GOAL OF THE EXERCISE
Without skipping anything, write out each record below exactly.
▶
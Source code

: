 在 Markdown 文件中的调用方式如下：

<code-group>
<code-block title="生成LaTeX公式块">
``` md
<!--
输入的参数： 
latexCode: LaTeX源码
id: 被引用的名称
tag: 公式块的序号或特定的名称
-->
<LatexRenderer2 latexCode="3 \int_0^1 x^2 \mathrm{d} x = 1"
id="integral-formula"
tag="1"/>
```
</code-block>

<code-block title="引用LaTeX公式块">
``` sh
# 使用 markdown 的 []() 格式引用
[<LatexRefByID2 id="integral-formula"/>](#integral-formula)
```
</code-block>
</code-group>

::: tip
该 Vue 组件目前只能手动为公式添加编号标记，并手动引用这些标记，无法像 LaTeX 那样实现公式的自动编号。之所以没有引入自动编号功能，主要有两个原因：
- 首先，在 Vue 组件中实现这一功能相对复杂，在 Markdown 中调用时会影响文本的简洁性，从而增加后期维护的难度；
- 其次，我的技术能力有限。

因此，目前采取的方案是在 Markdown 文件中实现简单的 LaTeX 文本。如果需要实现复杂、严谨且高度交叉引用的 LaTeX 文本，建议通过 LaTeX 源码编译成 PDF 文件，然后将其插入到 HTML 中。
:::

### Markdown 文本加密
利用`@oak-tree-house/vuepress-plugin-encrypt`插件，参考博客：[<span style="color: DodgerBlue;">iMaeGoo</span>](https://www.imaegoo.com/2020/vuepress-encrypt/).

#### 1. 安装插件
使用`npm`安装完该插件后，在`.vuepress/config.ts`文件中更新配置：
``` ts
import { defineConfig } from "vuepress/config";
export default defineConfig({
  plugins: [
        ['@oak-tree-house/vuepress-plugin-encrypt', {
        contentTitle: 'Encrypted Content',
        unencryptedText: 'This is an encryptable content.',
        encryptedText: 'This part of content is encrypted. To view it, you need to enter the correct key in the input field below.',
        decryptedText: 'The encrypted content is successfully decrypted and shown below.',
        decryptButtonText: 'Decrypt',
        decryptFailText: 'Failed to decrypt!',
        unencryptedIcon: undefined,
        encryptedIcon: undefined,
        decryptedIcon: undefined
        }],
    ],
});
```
◀
SOLUTION TO THE PROBLEM
Source code

: 在 Markdown 文件中的调用方式如下：

<code-group>
<code-block title="生成LaTeX公式块">
``` md
<!--
输入的参数： 
latexCode: LaTeX源码
id: 被引用的名称
tag: 公式块的序号或特定的名称
-->
<LatexRenderer2 latexCode="3 \int_0^1 x^2 \mathrm{d} x = 1"
id="integral-formula"
tag="1"/>
```
</code-block>

<code-block title="引用LaTeX公式块">
``` sh
# 使用 markdown 的 []() 格式引用
[<LatexRefByID2 id="integral-formula"/>](#integral-formula)
```
</code-block>
</code-group>

::: tip
该 Vue 组件目前只能手动为公式添加编号标记，并手动引用这些标记，无法像 LaTeX 那样实现公式的自动编号。之所以没有引入自动编号功能，主要有两个原因：
- 首先，在 Vue 组件中实现这一功能相对复杂，在 Markdown 中调用时会影响文本的简洁性，从而增加后期维护的难度；
- 其次，我的技术能力有限。

因此，目前采取的方案是在 Markdown 文件中实现简单的 LaTeX 文本。如果需要实现复杂、严谨且高度交叉引用的 LaTeX 文本，建议通过 LaTeX 源码编译成 PDF 文件，然后将其插入到 HTML 中。
:::

### Markdown 文本加密
利用`@oak-tree-house/vuepress-plugin-encrypt`插件，参考博客：[<span style="color: DodgerBlue;">iMaeGoo</span>](https://www.imaegoo.com/2020/vuepress-encrypt/).

#### 1. 安装插件
使用`npm`安装完该插件后，在`.vuepress/config.ts`文件中更新配置：
``` ts
import { defineConfig } from "vuepress/config";
export default defineConfig({
  plugins: [
        ['@oak-tree-house/vuepress-plugin-encrypt', {
        contentTitle: 'Encrypted Content',
        unencryptedText: 'This is an encryptable content.',
        encryptedText: 'This part of content is encrypted. To view it, you need to enter the correct key in the input field below.',
        decryptedText: 'The encrypted content is successfully decrypted and shown below.',
        decryptButtonText: 'Decrypt',
        decryptFailText: 'Failed to decrypt!',
        unencryptedIcon: undefined,
        encryptedIcon: undefined,
        decryptedIcon: undefined
        }],
    ],
});
```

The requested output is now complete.